Former MBA secretary/treasurer heads home

By Nick Gerhardt

ScoreMonster Contributor

Bob Zellmann had a presence. 

So much so the community of Norwood honored him by naming the baseball field after him and his family. But his presence extended across the state through his 30 years as a member of the Minnesota Baseball Association’s Board of Directors. He spent the majority of his tenure serving as the secretary/treasurer — where he kept the books as well as contracts and releases.

Zellmann died May 10 at the age of 89, nearly three months to the day after his wife, JoAnn, died Feb. 13. By all accounts the two were inseparable during their 66 years of marriage. 

“Jo probably knew as much about MBA baseball as the rest of us,” said MBA Vice President Joe Kreger. “She was a very wonderful woman.”

Bob and JoAnn worked together on baseball activities and ran The Big Store, a grocery and dry goods store, in Norwood through the 1980s. JoAnn often attended MBA board meetings through the years and ran errands for the board if they needed copies or something else for the meeting. 

“Jo went every place they went,” said Dave Hartmann, who took over for Bob as secretary/treasurer for the MBA. “They did everything together.”

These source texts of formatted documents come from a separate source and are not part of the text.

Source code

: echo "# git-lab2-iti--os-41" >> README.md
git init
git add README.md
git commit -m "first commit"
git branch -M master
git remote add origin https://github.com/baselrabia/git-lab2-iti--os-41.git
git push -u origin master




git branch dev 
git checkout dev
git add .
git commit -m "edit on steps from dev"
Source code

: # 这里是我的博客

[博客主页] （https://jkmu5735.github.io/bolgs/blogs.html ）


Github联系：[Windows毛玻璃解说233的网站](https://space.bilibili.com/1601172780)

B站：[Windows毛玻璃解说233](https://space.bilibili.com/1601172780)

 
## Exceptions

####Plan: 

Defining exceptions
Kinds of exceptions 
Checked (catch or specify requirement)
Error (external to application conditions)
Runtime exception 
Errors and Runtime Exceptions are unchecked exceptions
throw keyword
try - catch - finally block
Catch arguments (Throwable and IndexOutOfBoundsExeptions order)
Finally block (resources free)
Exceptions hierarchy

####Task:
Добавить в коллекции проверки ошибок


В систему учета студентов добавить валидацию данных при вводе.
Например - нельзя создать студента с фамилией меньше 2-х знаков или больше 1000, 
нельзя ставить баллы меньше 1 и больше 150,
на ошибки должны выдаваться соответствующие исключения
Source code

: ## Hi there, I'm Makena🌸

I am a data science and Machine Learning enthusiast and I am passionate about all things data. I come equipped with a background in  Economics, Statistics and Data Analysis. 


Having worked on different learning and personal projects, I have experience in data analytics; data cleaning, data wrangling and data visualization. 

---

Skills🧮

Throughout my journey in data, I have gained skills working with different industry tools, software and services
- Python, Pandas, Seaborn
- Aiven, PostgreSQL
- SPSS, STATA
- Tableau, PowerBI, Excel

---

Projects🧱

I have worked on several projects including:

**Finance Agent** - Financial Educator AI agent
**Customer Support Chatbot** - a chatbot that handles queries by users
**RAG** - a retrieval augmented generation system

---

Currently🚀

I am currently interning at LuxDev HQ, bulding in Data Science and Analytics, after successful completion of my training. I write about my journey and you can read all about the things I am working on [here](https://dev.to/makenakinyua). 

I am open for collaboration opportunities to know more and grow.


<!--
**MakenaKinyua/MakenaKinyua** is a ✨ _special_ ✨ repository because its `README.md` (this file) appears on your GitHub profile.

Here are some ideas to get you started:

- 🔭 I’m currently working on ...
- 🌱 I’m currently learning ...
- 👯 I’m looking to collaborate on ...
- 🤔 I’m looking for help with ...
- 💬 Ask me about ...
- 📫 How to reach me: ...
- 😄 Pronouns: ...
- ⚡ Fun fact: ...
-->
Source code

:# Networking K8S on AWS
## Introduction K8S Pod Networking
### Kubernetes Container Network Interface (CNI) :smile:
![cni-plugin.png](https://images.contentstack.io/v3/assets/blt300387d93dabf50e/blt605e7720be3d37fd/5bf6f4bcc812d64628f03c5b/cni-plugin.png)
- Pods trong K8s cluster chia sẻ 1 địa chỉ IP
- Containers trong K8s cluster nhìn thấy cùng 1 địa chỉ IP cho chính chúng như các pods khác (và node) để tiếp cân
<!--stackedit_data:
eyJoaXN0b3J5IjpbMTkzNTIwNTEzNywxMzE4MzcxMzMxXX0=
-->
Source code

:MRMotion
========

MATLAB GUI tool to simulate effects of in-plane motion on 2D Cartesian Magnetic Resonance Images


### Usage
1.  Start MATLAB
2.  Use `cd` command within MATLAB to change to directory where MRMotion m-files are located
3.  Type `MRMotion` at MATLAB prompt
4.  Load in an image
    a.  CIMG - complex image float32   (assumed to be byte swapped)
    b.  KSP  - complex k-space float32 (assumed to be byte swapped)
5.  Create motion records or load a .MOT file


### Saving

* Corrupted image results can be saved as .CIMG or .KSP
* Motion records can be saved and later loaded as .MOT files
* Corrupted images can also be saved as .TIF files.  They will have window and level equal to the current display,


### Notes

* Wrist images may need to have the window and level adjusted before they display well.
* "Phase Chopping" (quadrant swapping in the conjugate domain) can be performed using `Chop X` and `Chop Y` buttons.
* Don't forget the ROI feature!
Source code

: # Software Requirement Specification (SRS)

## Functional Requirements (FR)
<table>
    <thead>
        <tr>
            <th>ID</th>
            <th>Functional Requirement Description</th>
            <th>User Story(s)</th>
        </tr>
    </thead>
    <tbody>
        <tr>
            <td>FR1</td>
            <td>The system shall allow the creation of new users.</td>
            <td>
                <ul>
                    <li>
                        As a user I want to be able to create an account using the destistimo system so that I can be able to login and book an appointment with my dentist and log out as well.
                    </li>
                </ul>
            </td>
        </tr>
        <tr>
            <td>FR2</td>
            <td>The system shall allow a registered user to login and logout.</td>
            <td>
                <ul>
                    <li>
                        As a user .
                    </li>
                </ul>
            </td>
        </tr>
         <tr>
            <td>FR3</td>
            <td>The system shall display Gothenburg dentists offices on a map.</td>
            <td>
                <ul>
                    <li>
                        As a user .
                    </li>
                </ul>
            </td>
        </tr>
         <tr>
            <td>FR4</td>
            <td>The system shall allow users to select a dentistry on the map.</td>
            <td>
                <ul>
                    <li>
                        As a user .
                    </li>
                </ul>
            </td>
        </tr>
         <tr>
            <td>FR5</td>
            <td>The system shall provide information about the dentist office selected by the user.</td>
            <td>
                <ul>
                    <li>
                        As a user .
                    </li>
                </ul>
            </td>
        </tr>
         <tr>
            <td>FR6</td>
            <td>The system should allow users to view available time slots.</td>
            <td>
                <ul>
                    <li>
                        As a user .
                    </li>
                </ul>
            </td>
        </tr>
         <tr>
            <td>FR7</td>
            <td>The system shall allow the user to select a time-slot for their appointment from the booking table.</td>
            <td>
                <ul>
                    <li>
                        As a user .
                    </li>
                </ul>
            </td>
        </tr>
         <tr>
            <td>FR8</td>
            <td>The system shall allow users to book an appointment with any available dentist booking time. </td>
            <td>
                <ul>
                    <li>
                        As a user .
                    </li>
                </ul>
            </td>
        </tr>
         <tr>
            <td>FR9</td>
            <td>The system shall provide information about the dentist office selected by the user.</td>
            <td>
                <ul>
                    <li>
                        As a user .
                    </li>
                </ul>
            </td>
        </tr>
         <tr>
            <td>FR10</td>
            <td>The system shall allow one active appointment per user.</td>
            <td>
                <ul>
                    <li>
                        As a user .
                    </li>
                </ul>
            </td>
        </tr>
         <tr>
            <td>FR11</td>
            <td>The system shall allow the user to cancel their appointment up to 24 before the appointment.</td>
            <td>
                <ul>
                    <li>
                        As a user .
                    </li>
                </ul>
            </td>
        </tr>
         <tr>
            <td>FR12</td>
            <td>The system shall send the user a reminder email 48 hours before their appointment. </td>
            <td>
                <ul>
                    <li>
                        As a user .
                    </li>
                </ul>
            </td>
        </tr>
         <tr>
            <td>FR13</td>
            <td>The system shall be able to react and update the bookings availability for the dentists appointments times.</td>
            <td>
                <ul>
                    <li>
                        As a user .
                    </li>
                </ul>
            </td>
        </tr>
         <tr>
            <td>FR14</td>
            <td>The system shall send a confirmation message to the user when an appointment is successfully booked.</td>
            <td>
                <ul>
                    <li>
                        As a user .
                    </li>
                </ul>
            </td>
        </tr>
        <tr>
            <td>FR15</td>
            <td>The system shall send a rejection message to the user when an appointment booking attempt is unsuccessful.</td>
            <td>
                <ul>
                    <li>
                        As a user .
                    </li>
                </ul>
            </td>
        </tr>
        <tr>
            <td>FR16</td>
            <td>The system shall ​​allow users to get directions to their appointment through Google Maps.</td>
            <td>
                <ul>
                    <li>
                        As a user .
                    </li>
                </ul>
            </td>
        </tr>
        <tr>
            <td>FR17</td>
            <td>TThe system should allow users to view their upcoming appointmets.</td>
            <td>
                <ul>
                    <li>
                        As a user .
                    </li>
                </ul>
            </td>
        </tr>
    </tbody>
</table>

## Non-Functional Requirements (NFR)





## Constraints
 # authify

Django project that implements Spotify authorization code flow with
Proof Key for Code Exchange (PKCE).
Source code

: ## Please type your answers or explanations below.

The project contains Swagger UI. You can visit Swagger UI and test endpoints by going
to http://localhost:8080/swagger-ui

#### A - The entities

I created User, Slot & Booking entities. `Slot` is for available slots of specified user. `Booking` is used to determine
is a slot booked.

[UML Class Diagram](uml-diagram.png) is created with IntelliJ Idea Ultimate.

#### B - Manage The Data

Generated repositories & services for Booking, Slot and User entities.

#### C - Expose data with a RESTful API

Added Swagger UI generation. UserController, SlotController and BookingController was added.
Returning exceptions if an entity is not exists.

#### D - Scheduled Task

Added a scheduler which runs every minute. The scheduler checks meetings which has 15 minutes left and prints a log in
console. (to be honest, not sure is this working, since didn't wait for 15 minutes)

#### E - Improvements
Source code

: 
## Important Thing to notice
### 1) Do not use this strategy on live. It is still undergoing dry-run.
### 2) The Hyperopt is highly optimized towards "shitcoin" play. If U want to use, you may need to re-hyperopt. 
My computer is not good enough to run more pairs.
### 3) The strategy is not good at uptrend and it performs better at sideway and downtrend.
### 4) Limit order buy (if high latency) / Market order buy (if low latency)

Bob played on powerhouse Norwood teams during the 1950s when the Indians put together consecutive runner-up finishes in 1957 and 1958. Braham defeated Norwood 3-1 in the 1957 Class B championship and fell to Pipestone 5-3 in the 1958 Class B championship. Norwood added a third-place finish in 1960 after accomplishing the same feat in the 1954 state tournament. Norwood made two more state tournament trips in the 60s, two in the 70s and two more in the 80s as Bob moved into managing. 

Zellmann Field at the Norwood Young America Sports Complex bears the Zellmann name because of the Zellmann family. Bob’s father owned a swath of land where the complex sits. Bob and his family helped spearhead an extensive renovation project of the field starting in the mid 1980s through the 1990s. 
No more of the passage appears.